'Resignation of Burns will shift N-deal focus'
The surprise retirement of Under Secretary of State Nicholas Burns, will take "some of the focus away" from the accord but his continuation as Special Envoy will help in its early conclusion, experts said.
The surprise retirement of Under Secretary of State Nicholas Burns, who played a seminal role in finalising the Indo-US civil nuclear deal, will take "some of the focus away" from the accord but his continuation as Special Envoy will help in its early conclusion, experts said.

"The encouraging thing is that Nick Burns is not leaving that portfolio... He will continue to be an envoy on his issue.
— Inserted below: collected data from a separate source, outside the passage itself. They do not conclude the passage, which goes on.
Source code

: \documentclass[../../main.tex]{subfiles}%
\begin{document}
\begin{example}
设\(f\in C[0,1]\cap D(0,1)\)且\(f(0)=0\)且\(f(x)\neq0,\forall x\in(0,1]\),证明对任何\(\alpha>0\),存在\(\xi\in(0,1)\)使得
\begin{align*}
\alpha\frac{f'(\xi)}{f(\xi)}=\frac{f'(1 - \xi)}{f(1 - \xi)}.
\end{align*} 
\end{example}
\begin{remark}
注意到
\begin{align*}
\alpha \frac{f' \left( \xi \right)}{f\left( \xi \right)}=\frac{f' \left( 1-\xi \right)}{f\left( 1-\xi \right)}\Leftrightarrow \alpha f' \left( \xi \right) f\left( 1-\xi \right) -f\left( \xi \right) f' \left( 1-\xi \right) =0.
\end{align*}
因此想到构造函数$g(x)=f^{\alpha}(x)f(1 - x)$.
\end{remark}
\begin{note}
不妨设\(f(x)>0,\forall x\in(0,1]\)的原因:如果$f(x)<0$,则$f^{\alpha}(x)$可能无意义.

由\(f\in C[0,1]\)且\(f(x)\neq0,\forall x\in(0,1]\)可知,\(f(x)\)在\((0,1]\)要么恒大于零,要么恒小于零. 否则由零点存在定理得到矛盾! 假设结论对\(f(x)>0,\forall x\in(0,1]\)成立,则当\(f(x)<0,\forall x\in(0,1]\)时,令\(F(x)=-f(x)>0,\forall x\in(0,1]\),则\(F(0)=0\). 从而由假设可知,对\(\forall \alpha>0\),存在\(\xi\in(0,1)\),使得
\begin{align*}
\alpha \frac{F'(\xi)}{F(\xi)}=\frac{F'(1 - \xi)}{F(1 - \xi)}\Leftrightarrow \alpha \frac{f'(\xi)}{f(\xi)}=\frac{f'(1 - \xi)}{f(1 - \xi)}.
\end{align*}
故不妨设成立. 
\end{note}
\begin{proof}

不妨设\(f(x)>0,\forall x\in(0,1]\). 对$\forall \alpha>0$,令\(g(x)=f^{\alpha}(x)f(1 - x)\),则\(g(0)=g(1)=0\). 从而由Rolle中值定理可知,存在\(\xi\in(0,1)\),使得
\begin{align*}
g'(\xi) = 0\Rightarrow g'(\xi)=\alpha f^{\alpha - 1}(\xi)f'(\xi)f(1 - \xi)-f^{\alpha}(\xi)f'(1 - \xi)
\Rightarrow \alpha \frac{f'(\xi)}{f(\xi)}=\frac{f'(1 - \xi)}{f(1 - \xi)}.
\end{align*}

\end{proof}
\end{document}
That is very important and I think he can bring it to a successful conclusion as soon as possible," Former Assistant Secretary for South Asian Affairs Karl Inderfurth told PTI.
Analysts said that while Burns impending departure may have come as a surprise in some quarters, the practice of senior officials leaving their high profile jobs in the last year of administration to seek greener pastures in the private sector is nothing new.
"He (Burns) was of course the major advocate within the administration and his leaving had nothing to do with the trouble the accord faced on the Indian side," said Walter Andersen, the Acting Director of South Asia Studies at the Nitze School of Advanced International Studies of the Johns Hopkins University.
"That having been said, because he (Burns) was the major intellectual advocate of it, his not being there lends to take some of the focus away from it than otherwise would be," he said.
The decision by 51-year-old Burns was announced by Secretary of State Condoleezza Rice on Jan 18. Though Burns will resign in March, officials said he had been asked to continue handling the deal.
However, with the deal facing opposition from the Left parties, both Inderfurth and Anderson said that the ball was now in India's court.